== Segment start ==

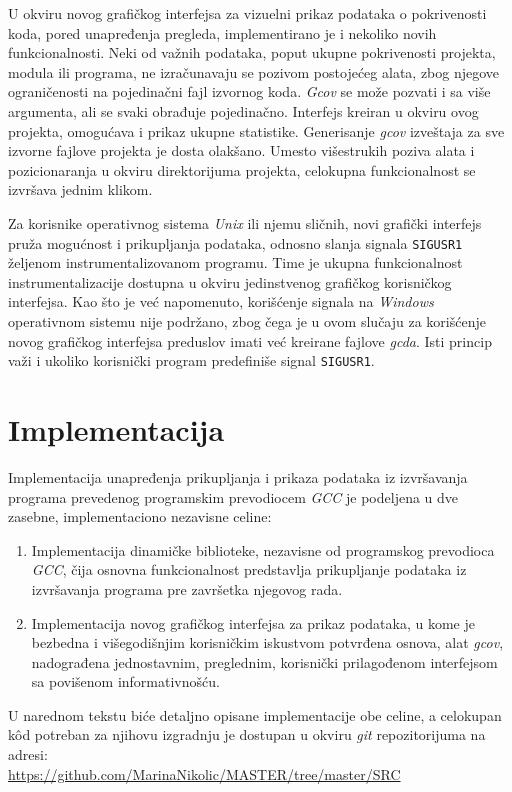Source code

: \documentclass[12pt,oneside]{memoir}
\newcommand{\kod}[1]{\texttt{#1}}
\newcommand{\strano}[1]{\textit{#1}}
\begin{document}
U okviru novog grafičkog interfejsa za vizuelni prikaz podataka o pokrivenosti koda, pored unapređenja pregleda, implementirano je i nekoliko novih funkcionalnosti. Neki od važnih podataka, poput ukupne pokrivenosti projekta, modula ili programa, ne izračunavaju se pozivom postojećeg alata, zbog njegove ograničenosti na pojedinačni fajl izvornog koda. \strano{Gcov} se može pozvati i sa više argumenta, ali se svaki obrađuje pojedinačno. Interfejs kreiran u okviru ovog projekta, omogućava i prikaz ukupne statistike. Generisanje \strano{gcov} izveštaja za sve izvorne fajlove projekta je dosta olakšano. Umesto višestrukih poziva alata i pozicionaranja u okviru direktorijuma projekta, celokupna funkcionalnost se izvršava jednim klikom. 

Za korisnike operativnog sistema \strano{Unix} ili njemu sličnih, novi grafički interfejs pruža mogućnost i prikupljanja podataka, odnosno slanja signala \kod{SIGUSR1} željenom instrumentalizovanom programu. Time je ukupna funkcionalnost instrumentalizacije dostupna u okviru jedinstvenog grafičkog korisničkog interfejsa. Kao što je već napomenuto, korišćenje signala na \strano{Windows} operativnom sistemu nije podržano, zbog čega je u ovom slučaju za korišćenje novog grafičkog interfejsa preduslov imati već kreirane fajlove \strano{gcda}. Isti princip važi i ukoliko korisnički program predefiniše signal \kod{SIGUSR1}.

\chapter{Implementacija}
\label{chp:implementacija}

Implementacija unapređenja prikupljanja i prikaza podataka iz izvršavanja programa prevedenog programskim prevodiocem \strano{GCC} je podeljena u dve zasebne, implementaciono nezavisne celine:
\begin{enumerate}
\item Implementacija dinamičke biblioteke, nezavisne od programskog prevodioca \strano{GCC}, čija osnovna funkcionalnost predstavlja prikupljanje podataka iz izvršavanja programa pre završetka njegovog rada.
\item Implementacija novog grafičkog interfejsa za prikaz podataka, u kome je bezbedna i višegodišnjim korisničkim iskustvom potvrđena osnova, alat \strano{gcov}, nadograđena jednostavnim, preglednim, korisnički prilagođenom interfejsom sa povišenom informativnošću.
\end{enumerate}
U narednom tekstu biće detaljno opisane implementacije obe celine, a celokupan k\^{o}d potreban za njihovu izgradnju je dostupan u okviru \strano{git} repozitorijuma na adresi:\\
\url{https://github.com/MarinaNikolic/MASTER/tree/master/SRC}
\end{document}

== Segment end ==
== Segment start ==

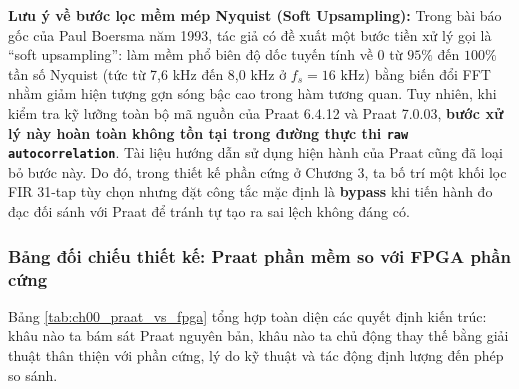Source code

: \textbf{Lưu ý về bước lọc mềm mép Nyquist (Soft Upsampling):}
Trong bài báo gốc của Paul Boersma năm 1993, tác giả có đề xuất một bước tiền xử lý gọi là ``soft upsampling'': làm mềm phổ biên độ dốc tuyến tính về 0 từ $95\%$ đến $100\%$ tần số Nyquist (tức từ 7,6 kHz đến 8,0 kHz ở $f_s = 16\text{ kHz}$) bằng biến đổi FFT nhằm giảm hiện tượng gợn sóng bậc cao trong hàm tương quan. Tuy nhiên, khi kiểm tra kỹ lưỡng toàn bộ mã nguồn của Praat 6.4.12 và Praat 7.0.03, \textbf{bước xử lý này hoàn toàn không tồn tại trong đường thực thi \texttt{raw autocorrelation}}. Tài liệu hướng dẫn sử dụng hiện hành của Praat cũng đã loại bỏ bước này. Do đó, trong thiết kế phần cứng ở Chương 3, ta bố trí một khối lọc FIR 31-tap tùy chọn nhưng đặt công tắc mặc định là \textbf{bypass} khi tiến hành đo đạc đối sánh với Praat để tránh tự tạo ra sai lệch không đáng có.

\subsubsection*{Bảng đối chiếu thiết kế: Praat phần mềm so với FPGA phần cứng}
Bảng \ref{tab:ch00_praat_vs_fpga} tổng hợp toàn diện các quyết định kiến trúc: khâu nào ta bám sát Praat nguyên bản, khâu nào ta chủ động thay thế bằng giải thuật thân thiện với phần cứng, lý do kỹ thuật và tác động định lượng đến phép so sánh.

== Segment end ==

Aim of the exercise >> Only the lines holding the string "item" are needed; copy each of them from the material above.

Answer for the task >>
\item Implementacija dinamičke biblioteke, nezavisne od programskog prevodioca \strano{GCC}, čija osnovna funkcionalnost predstavlja prikupljanje podataka iz izvršavanja programa pre završetka njegovog rada.
\item Implementacija novog grafičkog interfejsa za prikaz podataka, u kome je bezbedna i višegodišnjim korisničkim iskustvom potvrđena osnova, alat \strano{gcov}, nadograđena jednostavnim, preglednim, korisnički prilagođenom interfejsom sa povišenom informativnošću.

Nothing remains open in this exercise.